And so it was, several times per week for me between second and sixth grade** (one decade after the invention of the wheel, as I recall) in penmanship class.

I remember at first thinking that penmanship class would be fun. After all, there were no historical dates to remember and no brain numbing multiplication tables to learn.

It didn’t take long before I realized that it was anything but fun. The only thing I can liken it to was being barked at by a drill sergeant in the Army. “Get those gottdamned feet at a forty-five degree angle! Line those thumbs up with the seams in your trousers, Goat!” Shit like that was penmanship class.

And, on top of everything else, it was really nuts. Even at a snotnosed seven year old I realized how goofy it was to move your entire arm to write letters that were something like 3/8th of an inch tall. Hell, if I have to write letters a foot tall, I’ll use my farookin’ arm.

Oh, and then there were the pens. When I went to grammar school, each student’s desk had in the upper right corner*** an inkwell. Yes, an inkwell. I told you all this happened a long time ago. Each of us was issued a black pen that looked not unlike a stiletto. We were also given a blotter. Yes, a goddamned blotter. None of those newfangled ballpoint pen stuff for the penmanship teacher. As a result, we would have to make a shitload of ovals, blot, then dip the pen back into the inkwell to make more ovals.

As each student’s penmanship became more proficient, he or she was awarded a new color plastic pen. The pens went from black (for beginners), to red, to blue, and to green. When you hit the big time, you were awarded a GOLD pen. By the third or fourth grade, most the girls had graduated up to blue pens. Some even proudly did their arm movement with green pens. The boys tended to come along slower. I think I was a black pen guy for a couple grades.

By the time we reached sixth grade, virtually all the girls and most of the boys were sporting gold pens. I believe that coming out of the fifth grade I was still stumbling along with a blue pen. I so wanted a gold pen. I believe the sixth grade the teacher felt sorry for me and awarded me a green pen at the beginning of the year. I think that I and the class juvenile delinquent (every class had one) were the only two without a gold pen.

Finally, a few days before the end of the year, I was to be awarded with a gold pen (a mercy award, methinks), but the teacher had run out of gold pens, so she apologized and wrapped a flag sticker around the tip of my green pen.

So, there I was finishing sixth grade with my dumbass flag-stickered green pen surrounded by a sea of golds. (The juvenile delinquent stayed back, as I recall). I knew damned well that the only time that I and everyone else in the damned class did the stupid “arm movement” thing was in penmanship class. Surely the teacher must have known that. Green pen with a flag sticker, my ass!

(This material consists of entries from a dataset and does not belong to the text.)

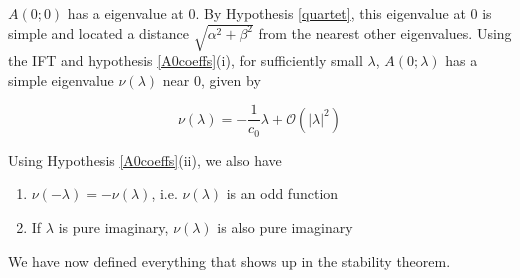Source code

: \documentclass[12pt]{article}
\begin{document}
$A(0; 0)$ has a eigenvalue at 0. By Hypothesis \ref{quartet}, this eigenvalue at 0 is simple and located a distance $\sqrt{\alpha^2 + \beta^2}$ from the nearest other eigenvalues. Using the IFT and hypothesis \ref{A0coeffs}(i), for sufficiently small $\lambda$, $A(0; \lambda)$ has a simple eigenvalue $\nu(\lambda)$ near 0, given by

\begin{equation}\label{nulambda}
\nu(\lambda) = -\frac{1}{c_0} \lambda + \mathcal{O}(|\lambda|^2)
\end{equation}

Using Hypothesis \ref{A0coeffs}(ii), we also have

\begin{enumerate}
\item $\nu(-\lambda) = -\nu(\lambda)$, i.e. $\nu(\lambda)$ is an odd function 
\item If $\lambda$ is pure imaginary, $\nu(\lambda)$ is also pure imaginary
\end{enumerate}

We have now defined everything that shows up in the stability theorem.
\end{document}
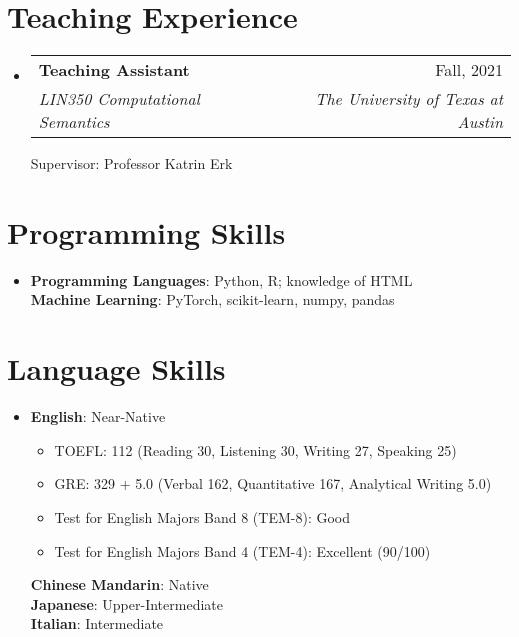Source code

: \documentclass[a4paper,11pt]{article}
\makeatletter
\newcommand{\resumeItem}[1]{
  \item\small{
    {#1 \vspace{-2pt}}
  }
}
\newcommand{\resumeSubheading}[4]{
  \vspace{-2pt}
  \item
    \begin{tabular*}{0.97\textwidth}[t]{l@{\extracolsep{\fill}}r}
      \textbf{#1} & #2 \\
      \textit{\small#3} & \textit{\small #4} \\
    \end{tabular*}
    \vspace{-7pt}
}
\newcommand{\resumeSubHeadingListStart}{\begin{itemize}[leftmargin=0.15in, label={}]}
\newcommand{\resumeSubHeadingListEnd}{\end{itemize}}
\newcommand{\resumeItemListStart}{\begin{itemize}}
\newcommand{\resumeItemListEnd}{\end{itemize}\vspace{-5pt}}
\makeatother
\begin{document}
\section{Teaching Experience}
  \resumeSubHeadingListStart
    \resumeSubheading
      {Teaching Assistant}{Fall, 2021}
      {LIN350 Computational Semantics}{The University of Texas at Austin}
      \small{Supervisor: Professor Katrin Erk}
  \resumeSubHeadingListEnd

\section{Programming Skills}
 \begin{itemize}[leftmargin=0.15in, label={}]
    \item{
     \textbf{Programming Languages}{: Python, R; knowledge of HTML}\\
     \textbf{Machine Learning}{: PyTorch, scikit-learn, numpy, pandas}
     }
 \end{itemize}

\section{Language Skills}
\begin{itemize}[leftmargin=0.15in, label={}]
  \item{
   \textbf{English}{: Near-Native}\vspace{-5pt}
      \resumeItemListStart
        \resumeItem{TOEFL: 112 (Reading 30, Listening 30, Writing 27, Speaking 25)}
        \resumeItem{GRE: 329 + 5.0 (Verbal 162, Quantitative 167, Analytical Writing 5.0)}
        \resumeItem{Test for English Majors Band 8 (TEM-8): Good}
        \resumeItem{Test for English Majors Band 4 (TEM-4): Excellent (90/100)}
      \resumeItemListEnd
  \textbf{Chinese Mandarin}{: Native} \\
  \textbf{Japanese}{: Upper-Intermediate} \\
  \textbf{Italian}{: Intermediate}
   }
\end{itemize}


\end{document}
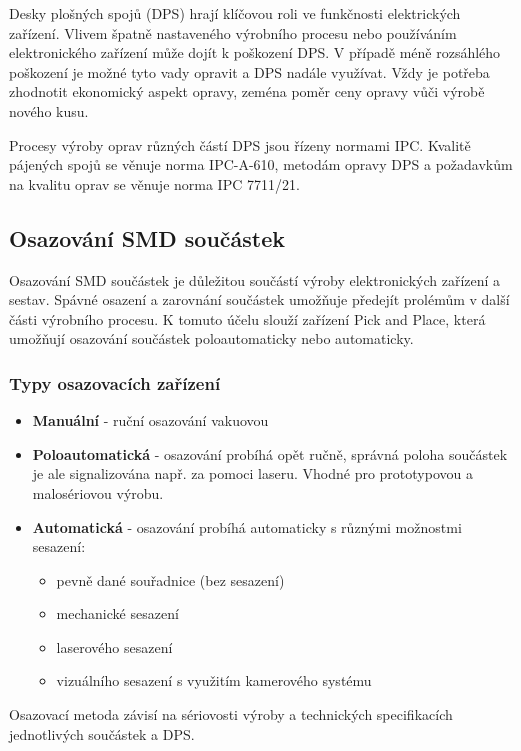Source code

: Desky plošných spojů (DPS) hrají klíčovou roli ve funkčnosti elektrických zařízení. Vlivem špatně nastaveného výrobního procesu nebo používáním elektronického zařízení může dojít k poškození DPS. V případě méně rozsáhlého poškození je možné tyto vady opravit a DPS nadále využívat. Vždy je potřeba zhodnotit ekonomický aspekt opravy, zeména poměr ceny opravy vůči výrobě nového kusu. 

Procesy výroby oprav různých částí DPS jsou řízeny normami IPC. Kvalitě pájených spojů se věnuje norma IPC-A-610, metodám opravy DPS a požadavkům na kvalitu oprav se věnuje norma IPC 7711/21.


\subsection{Osazování SMD součástek}

Osazování SMD součástek je důležitou součástí výroby elektronických zařízení a sestav. Spávné osazení a zarovnání součástek umožňuje předejít prolémům v další části výrobního procesu. K tomuto účelu slouží zařízení Pick and Place, která umožňují osazování součástek poloautomaticky nebo automaticky.

\subsubsection{Typy osazovacích zařízení}

\begin{itemize}
    \item \textbf{Manuální} - ruční osazování vakuovou
    \item \textbf{Poloautomatická} - osazování probíhá opět ručně, správná poloha součástek je ale signalizována např. za pomoci laseru. Vhodné pro prototypovou a malosériovou výrobu.
    \item \textbf{Automatická} - osazování probíhá automaticky s různými možnostmi sesazení: 
    \begin{itemize}
        \item pevně dané souřadnice (bez sesazení)
        \item mechanické sesazení
        \item laserového sesazení 
        \item vizuálního sesazení s využitím kamerového systému
    \end{itemize}
\end{itemize}

Osazovací metoda závisí na sériovosti výroby a technických specifikacích jednotlivých součástek a DPS.


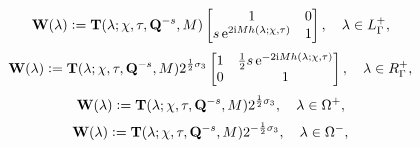 \begin{equation}
\mathbf{W}(\lambda)\vcentcolon= \mathbf{T}(\lambda;\chi,\tau,\mathbf{Q}^{-s},M) 
\begin{bmatrix} 1 & 0 \\ s \,\mathrm{e}^{2\mathrm{i} M h(\lambda;\chi,\tau)}& 1 \end{bmatrix},\quad \lambda\in L^+_{\Gamma},
\label{eq:T-to-W-L-plus-Gamma}
\end{equation}
\begin{equation}
\mathbf{W}(\lambda)\vcentcolon= \mathbf{T}(\lambda;\chi,\tau,\mathbf{Q}^{-s},M) 
2^{\frac{1}{2}\sigma_3} \begin{bmatrix} 1 & \frac{1}{2} s\,\mathrm{e}^{-2\mathrm{i} M h(\lambda;\chi,\tau)} \\ 0 & 1 \end{bmatrix},\quad \lambda \in R^+_{\Gamma},
\end{equation}
%
\begin{equation}
\mathbf{W}(\lambda)\vcentcolon= \mathbf{T}(\lambda;\chi,\tau,\mathbf{Q}^{-s},M) 
2^{\frac{1}{2}\sigma_3},\quad \lambda \in \Omega^+,
\end{equation}
\begin{equation}
\mathbf{W}(\lambda)\vcentcolon= \mathbf{T}(\lambda;\chi,\tau,\mathbf{Q}^{-s},M) 
2^{-\frac{1}{2}\sigma_3},\quad \lambda \in \Omega^-,
\end{equation}
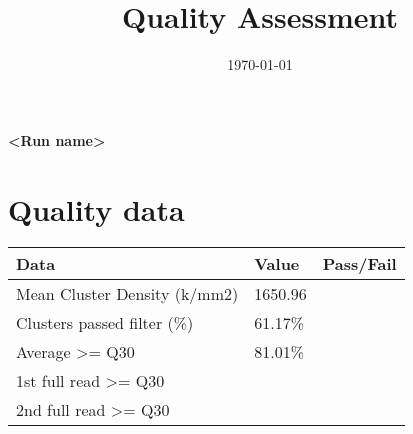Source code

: \documentclass{article}
\title{Quality Assessment}
\date{\mydate\today}
\begin{document}
\maketitle
\begin{flushright}
\Large{\textbf{<Run name>}}
\end{flushright}
\section{Quality data}
\begin{tabular}{l|l|l}
Data&Value&Pass/Fail\\
\hline
Mean Cluster Density (k/mm2)&1650.96&\\
Clusters passed filter (\%)&61.17\%&\\
Average >= Q30&81.01\%&\\
1st full read >= Q30&&\\
2nd full read >= Q30&&\\
\end{tabular}
\end{document}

The good news is that, after all the years of Green Pen Humiliation, I’ll bet that I can type way faster than any of those gold pen, phony arm movement, rat bastards.

** In first grade, we didn’t learn penmanship. Rather we learned how to print using pencils that were roughly the diameter of bratwursts. Little hands and big, fat pencils. WTF?

*** Penmanship class was a special nightmare for the poor bastards who were lefties. Everything was backwards (the angle of the paper, the pointing of the pen over the left shoulder, etc.) and seemed to be an annoyance to the penmanship teacher.

August 8, 2007

Second Grade.

Filed under: Uncategorized — Jim @ 8:01 pm

I have no idea why, but I got to thinking about second grade today.

The teacher’s name – we’ll call her Miss Daniels. She may have been Mrs. Daniels, but I don’t think we were old enough or hip enough to appreciate the difference between “Miss” and “Mrs.”, and “Ms.” would not be invented until many years later.

Back then, although Miss Daniels looked to me to be as old as time itself, my guess now is that she was into her sixties, which, if one does the math, would put her birth some time towards the end of the nineteenth century (Oy!).

I recall that when it came to numbers, she absolutely would not permit us to say “zero,” and heaven help the kid who said “O” (as in “oh”). Instead, when reciting a number such as 302, we had to say, “three naught two.” If you said, “three zero two,” Miss Daniels would be in your face with an attitude just south of that of the Drill Sergeant in Full Metal Jacket, and if you said “three oh two,” you would pray for a swift death.

Not surprisingly, we quickly learned to say “naught” instead of “zero” or the dreaded “oh.” A Second Grader doesn’t argue with a second grade teacher, particularly not Miss Daniels. Besides, we figured she was the teacher and had to be right. We must have been knuckleheads for ever thinking that the proper term for the cipher “0” was anything but “naught.”

Problem is, apparently she was the only person in my school (in the town? county? state? nation? world?) to use the term “naught” in that fashion, as I learned just one grade later.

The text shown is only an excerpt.